WORK INSTRUCTIONS
Each line of the listing that includes the string "left" is to be identified and copied.

DATA LISTING

+===+

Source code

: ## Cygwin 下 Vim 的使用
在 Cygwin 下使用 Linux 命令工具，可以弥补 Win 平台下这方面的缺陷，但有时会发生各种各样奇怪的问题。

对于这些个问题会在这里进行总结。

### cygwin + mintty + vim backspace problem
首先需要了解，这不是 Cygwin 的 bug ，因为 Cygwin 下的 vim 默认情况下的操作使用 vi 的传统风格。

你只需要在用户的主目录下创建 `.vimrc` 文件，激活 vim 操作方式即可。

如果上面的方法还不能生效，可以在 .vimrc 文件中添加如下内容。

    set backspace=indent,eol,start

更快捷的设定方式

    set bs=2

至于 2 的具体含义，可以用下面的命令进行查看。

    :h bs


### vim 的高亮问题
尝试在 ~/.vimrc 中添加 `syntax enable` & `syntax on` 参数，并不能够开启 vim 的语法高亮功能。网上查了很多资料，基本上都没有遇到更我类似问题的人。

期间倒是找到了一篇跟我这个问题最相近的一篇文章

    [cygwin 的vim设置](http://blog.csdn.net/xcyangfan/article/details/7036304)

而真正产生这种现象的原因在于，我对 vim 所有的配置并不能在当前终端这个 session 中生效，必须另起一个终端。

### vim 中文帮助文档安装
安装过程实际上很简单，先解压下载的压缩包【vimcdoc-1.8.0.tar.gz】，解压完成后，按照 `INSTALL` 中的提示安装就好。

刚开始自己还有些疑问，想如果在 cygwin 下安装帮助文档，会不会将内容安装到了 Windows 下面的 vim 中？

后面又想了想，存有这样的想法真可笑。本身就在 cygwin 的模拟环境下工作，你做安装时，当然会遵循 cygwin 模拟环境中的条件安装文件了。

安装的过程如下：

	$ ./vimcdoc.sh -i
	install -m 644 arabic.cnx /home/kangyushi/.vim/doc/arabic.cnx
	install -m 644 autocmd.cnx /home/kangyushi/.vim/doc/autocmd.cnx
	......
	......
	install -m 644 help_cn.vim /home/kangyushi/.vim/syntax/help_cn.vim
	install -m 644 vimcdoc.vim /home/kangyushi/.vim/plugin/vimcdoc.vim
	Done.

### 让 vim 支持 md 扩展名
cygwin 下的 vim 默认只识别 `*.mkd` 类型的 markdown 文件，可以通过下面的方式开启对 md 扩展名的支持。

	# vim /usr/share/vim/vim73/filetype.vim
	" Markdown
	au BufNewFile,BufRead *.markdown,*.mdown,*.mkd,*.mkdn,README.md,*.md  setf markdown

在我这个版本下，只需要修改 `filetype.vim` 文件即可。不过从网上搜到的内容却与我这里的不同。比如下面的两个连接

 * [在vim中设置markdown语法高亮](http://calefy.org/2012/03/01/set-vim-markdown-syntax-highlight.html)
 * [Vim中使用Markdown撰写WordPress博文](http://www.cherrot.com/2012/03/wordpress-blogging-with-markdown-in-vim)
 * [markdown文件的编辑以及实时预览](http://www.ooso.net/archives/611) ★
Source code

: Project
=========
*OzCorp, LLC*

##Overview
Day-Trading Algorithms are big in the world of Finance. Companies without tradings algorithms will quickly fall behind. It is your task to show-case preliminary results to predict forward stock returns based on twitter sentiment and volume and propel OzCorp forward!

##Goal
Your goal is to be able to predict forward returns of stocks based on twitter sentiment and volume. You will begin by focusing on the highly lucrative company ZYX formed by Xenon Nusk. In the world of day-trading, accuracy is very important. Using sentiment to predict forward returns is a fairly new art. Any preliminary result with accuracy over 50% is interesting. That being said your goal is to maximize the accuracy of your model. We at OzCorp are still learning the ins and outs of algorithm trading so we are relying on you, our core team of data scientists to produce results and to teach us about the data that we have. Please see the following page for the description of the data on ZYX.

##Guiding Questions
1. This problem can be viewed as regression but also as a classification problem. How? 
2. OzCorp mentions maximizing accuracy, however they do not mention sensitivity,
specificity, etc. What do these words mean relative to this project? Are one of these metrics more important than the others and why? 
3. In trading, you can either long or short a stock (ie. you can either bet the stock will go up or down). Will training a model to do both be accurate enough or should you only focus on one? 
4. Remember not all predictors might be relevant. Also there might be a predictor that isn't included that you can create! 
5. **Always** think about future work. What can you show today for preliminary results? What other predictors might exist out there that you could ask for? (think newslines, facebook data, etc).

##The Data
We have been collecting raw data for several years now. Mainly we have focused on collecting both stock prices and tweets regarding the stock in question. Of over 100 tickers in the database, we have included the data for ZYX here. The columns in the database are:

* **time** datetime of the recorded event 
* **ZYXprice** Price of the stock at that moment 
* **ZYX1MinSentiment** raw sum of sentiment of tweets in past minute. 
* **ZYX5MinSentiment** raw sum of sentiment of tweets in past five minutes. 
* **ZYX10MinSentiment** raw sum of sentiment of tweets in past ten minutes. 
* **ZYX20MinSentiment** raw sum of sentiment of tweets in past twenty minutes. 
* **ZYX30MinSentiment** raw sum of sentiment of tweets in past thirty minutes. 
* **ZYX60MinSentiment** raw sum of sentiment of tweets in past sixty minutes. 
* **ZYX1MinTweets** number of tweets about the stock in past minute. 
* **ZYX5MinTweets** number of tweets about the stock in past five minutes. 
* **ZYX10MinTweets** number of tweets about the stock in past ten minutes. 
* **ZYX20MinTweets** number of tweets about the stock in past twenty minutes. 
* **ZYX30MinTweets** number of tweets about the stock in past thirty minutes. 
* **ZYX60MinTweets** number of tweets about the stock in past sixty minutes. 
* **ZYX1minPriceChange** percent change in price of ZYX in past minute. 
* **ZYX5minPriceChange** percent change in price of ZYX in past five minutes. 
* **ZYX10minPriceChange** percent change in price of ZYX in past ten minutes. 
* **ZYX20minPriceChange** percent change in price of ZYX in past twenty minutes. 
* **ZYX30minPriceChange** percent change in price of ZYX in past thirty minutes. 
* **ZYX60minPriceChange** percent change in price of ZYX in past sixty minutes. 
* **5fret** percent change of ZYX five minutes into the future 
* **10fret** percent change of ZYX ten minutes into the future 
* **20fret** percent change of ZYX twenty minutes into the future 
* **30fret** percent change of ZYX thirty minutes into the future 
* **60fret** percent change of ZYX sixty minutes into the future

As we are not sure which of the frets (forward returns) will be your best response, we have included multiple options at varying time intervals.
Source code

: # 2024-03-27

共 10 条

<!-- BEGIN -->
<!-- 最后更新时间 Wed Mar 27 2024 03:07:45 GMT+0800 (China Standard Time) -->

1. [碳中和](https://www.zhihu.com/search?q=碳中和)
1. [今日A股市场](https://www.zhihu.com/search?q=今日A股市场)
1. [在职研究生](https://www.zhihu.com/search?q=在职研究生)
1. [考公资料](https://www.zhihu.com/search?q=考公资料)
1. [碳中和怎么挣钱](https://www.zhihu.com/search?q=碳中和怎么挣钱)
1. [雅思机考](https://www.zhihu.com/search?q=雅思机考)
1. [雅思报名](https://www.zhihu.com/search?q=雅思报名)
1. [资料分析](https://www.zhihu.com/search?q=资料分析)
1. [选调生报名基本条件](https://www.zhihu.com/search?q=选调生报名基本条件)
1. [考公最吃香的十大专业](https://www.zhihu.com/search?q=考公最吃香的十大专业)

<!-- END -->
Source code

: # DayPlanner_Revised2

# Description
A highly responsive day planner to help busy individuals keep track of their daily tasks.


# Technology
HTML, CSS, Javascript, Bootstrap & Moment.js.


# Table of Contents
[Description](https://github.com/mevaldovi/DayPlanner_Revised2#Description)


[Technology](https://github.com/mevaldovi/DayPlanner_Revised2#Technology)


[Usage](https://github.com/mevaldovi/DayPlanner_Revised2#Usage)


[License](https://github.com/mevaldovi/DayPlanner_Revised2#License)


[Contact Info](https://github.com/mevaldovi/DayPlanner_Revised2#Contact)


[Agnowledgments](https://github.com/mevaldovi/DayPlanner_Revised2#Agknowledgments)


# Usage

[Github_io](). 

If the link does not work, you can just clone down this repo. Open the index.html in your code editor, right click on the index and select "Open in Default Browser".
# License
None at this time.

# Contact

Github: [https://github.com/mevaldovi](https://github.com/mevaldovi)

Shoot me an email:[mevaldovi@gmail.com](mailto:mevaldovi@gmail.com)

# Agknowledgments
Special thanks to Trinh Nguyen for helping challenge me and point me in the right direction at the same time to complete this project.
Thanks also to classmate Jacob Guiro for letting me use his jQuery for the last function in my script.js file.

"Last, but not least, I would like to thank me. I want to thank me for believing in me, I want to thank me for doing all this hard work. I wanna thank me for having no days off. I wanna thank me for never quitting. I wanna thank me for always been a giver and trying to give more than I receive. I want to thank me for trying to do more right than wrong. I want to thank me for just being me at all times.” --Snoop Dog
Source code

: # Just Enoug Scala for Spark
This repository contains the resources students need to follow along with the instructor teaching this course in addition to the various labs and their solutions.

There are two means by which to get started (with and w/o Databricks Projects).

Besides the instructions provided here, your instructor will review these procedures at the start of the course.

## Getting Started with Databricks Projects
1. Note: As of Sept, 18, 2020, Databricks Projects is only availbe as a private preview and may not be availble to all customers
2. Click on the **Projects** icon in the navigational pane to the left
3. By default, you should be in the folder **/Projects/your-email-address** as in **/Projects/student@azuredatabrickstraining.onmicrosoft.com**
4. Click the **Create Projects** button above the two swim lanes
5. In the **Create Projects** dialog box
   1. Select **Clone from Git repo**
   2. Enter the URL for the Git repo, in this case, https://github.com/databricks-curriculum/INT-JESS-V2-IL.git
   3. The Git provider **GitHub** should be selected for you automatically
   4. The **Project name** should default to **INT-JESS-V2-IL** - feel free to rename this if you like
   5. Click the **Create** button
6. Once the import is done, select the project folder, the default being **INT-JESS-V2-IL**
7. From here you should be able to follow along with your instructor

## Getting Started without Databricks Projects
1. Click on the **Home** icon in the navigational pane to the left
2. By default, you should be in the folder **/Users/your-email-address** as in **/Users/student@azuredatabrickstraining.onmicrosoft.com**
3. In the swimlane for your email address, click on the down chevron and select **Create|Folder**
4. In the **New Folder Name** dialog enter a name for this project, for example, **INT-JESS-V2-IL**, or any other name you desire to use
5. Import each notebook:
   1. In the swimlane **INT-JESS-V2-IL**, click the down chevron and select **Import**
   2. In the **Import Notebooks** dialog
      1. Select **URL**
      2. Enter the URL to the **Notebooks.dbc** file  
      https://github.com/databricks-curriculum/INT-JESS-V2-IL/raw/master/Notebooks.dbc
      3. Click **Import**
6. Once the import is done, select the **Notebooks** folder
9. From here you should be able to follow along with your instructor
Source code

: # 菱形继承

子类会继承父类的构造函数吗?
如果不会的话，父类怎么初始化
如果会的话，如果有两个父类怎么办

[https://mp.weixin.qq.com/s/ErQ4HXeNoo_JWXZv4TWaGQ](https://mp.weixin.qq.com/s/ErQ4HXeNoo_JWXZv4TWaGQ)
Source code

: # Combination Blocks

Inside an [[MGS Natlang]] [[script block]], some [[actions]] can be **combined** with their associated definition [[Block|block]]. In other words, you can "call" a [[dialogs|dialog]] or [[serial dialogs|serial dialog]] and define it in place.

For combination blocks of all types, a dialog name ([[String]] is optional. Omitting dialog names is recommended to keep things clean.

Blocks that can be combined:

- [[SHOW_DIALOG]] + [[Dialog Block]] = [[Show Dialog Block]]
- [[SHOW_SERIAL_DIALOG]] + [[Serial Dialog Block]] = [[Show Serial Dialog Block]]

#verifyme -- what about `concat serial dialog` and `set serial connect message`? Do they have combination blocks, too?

+===+

RESULT BELOW
2. Click on the **Projects** icon in the navigational pane to the left
1. Click on the **Home** icon in the navigational pane to the left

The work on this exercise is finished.